§ **Given entries**

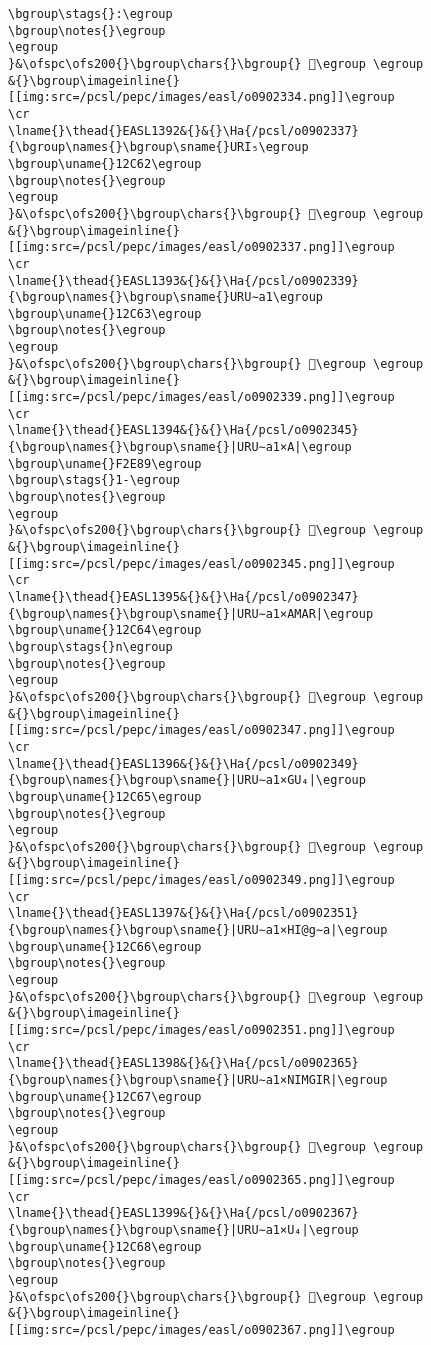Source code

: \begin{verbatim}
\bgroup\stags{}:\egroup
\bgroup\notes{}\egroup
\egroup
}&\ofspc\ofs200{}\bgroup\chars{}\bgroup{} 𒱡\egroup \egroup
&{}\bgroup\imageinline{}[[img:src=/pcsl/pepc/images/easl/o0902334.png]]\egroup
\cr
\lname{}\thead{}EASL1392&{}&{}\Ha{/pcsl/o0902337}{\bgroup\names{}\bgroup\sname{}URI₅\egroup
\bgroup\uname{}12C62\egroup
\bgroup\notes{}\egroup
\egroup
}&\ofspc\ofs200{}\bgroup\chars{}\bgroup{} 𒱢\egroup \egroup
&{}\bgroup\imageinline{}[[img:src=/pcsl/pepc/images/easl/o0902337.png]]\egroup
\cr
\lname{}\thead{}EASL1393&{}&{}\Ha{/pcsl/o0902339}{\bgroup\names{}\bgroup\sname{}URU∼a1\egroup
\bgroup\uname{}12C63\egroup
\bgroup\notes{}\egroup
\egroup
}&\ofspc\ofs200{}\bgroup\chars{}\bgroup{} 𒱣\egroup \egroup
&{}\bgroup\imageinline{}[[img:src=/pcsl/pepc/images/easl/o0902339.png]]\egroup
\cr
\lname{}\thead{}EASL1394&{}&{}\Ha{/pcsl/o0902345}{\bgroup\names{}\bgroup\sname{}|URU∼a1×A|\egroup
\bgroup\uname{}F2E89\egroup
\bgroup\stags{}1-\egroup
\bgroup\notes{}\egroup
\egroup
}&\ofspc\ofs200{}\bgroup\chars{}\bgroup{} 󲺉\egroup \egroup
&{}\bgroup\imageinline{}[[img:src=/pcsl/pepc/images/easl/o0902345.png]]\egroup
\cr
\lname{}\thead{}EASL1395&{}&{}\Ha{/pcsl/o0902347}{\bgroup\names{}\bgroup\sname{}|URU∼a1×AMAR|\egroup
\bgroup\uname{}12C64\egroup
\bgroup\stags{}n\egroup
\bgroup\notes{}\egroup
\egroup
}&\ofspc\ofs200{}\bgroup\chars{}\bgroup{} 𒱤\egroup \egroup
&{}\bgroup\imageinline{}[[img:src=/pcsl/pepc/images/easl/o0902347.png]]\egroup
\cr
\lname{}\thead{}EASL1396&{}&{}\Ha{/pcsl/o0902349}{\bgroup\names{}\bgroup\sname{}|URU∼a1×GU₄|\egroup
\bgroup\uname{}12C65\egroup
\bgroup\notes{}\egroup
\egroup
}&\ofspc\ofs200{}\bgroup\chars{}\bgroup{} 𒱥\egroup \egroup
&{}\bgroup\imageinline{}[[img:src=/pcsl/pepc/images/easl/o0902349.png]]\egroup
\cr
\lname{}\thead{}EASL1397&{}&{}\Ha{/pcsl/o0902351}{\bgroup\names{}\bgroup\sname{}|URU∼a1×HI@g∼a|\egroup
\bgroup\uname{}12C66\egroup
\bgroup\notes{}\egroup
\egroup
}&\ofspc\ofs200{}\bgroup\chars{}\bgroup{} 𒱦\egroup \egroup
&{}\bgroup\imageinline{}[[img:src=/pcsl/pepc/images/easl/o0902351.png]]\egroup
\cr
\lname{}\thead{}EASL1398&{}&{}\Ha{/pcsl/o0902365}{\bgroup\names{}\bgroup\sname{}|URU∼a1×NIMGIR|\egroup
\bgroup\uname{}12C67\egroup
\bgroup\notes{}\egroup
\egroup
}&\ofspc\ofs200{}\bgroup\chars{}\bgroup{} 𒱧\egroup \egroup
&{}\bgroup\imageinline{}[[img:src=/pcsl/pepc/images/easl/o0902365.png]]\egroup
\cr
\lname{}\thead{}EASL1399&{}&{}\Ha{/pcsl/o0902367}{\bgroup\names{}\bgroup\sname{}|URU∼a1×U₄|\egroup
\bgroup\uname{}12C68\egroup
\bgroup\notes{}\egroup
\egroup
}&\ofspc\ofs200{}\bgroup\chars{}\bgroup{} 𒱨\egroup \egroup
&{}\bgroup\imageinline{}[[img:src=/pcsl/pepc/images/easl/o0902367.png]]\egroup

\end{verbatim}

==

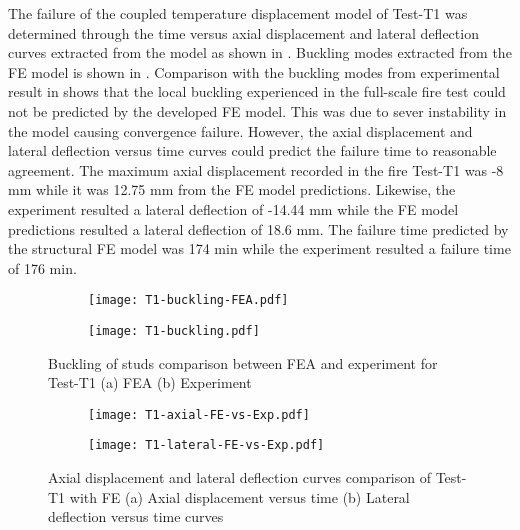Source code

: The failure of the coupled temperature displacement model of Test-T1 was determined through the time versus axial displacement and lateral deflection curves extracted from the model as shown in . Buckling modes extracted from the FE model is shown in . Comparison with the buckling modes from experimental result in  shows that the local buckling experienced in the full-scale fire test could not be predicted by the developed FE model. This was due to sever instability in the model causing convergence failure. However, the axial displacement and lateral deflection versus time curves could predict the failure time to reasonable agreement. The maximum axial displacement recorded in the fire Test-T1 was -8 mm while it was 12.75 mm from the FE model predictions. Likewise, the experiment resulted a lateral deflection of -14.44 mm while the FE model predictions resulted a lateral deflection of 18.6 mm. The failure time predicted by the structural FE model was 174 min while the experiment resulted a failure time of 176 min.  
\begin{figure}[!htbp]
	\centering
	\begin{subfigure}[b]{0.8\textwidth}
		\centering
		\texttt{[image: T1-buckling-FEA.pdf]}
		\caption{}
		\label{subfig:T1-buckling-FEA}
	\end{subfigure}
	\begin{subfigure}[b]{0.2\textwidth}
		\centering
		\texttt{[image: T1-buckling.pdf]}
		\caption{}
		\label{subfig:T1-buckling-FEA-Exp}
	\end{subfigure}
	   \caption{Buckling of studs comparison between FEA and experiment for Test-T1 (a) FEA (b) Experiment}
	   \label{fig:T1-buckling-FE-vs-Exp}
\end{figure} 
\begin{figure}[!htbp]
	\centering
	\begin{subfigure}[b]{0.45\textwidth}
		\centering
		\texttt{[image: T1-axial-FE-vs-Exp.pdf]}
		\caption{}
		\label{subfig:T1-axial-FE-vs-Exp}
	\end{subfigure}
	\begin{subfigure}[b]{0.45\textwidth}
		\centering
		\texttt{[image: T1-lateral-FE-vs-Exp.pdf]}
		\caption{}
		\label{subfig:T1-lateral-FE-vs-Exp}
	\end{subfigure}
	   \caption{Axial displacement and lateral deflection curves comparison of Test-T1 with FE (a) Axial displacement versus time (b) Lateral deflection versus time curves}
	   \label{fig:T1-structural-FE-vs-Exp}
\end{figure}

...

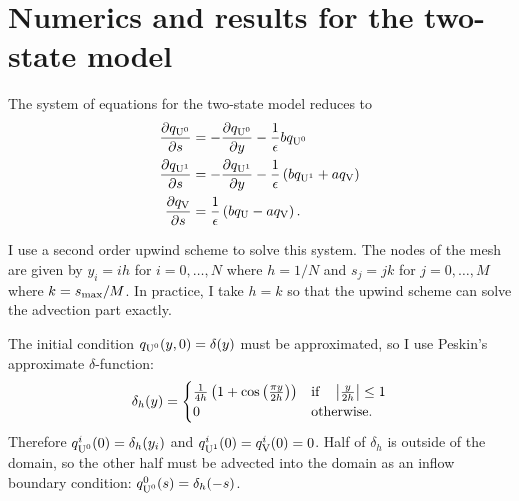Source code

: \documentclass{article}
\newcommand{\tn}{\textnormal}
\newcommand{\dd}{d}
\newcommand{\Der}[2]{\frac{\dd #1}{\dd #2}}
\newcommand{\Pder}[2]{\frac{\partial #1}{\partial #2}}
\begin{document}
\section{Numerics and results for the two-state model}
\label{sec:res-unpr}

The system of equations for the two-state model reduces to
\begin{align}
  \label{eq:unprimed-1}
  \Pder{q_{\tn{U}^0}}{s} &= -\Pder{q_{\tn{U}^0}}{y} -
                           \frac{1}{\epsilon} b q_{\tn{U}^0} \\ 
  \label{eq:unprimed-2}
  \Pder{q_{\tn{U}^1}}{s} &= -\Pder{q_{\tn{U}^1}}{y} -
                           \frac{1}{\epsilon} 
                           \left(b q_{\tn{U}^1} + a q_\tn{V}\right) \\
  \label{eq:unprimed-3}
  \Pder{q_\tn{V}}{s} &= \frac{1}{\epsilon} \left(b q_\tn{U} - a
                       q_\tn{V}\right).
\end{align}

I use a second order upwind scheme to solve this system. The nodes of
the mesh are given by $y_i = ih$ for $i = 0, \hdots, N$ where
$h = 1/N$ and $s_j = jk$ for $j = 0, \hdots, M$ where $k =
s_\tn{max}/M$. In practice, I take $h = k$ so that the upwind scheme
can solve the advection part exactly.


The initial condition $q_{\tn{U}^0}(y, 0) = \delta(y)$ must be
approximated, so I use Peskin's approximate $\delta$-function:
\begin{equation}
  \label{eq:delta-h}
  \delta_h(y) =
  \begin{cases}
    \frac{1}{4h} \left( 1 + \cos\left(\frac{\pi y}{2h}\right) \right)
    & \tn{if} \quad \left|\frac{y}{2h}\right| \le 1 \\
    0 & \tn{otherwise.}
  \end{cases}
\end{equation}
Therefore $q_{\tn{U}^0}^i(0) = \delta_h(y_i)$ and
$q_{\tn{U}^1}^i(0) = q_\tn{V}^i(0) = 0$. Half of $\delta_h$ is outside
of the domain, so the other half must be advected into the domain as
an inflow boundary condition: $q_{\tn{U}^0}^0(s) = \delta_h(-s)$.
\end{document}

§ **Activity**
In the records above, locate the lines holding the word "chars". Copy each of them.

§ **Expected answer**
}&\ofspc\ofs200{}\bgroup\chars{}\bgroup{} 𒱡\egroup \egroup
}&\ofspc\ofs200{}\bgroup\chars{}\bgroup{} 𒱢\egroup \egroup
}&\ofspc\ofs200{}\bgroup\chars{}\bgroup{} 𒱣\egroup \egroup
}&\ofspc\ofs200{}\bgroup\chars{}\bgroup{} 󲺉\egroup \egroup
}&\ofspc\ofs200{}\bgroup\chars{}\bgroup{} 𒱤\egroup \egroup
}&\ofspc\ofs200{}\bgroup\chars{}\bgroup{} 𒱥\egroup \egroup
}&\ofspc\ofs200{}\bgroup\chars{}\bgroup{} 𒱦\egroup \egroup
}&\ofspc\ofs200{}\bgroup\chars{}\bgroup{} 𒱧\egroup \egroup
}&\ofspc\ofs200{}\bgroup\chars{}\bgroup{} 𒱨\egroup \egroup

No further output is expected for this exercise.